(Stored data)
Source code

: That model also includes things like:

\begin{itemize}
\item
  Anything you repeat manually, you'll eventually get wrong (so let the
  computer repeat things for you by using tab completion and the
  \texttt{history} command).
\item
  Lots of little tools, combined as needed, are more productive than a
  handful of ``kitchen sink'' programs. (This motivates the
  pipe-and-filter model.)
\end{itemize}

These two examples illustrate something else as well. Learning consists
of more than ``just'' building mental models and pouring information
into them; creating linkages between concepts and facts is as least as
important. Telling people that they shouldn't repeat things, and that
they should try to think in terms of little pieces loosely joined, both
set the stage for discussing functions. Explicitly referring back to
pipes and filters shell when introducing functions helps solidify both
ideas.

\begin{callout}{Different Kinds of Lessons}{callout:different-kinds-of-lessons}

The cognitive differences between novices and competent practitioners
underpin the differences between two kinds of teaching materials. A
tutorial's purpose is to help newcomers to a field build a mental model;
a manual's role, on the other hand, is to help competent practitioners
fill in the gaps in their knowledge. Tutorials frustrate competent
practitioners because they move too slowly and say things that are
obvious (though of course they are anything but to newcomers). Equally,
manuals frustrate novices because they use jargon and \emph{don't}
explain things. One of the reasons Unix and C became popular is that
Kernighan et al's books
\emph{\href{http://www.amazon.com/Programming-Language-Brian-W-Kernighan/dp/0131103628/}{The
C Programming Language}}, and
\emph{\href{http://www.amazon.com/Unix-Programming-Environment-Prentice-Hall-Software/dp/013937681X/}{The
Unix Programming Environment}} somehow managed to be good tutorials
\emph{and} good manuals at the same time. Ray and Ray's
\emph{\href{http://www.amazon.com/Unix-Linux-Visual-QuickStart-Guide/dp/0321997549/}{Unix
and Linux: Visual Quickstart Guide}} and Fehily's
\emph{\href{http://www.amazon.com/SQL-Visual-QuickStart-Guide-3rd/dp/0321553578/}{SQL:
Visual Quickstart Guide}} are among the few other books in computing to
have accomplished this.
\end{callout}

What you are asked to do:
Above are the records; report how many of their lines hold the string "between", with no other words.

Answer below:
3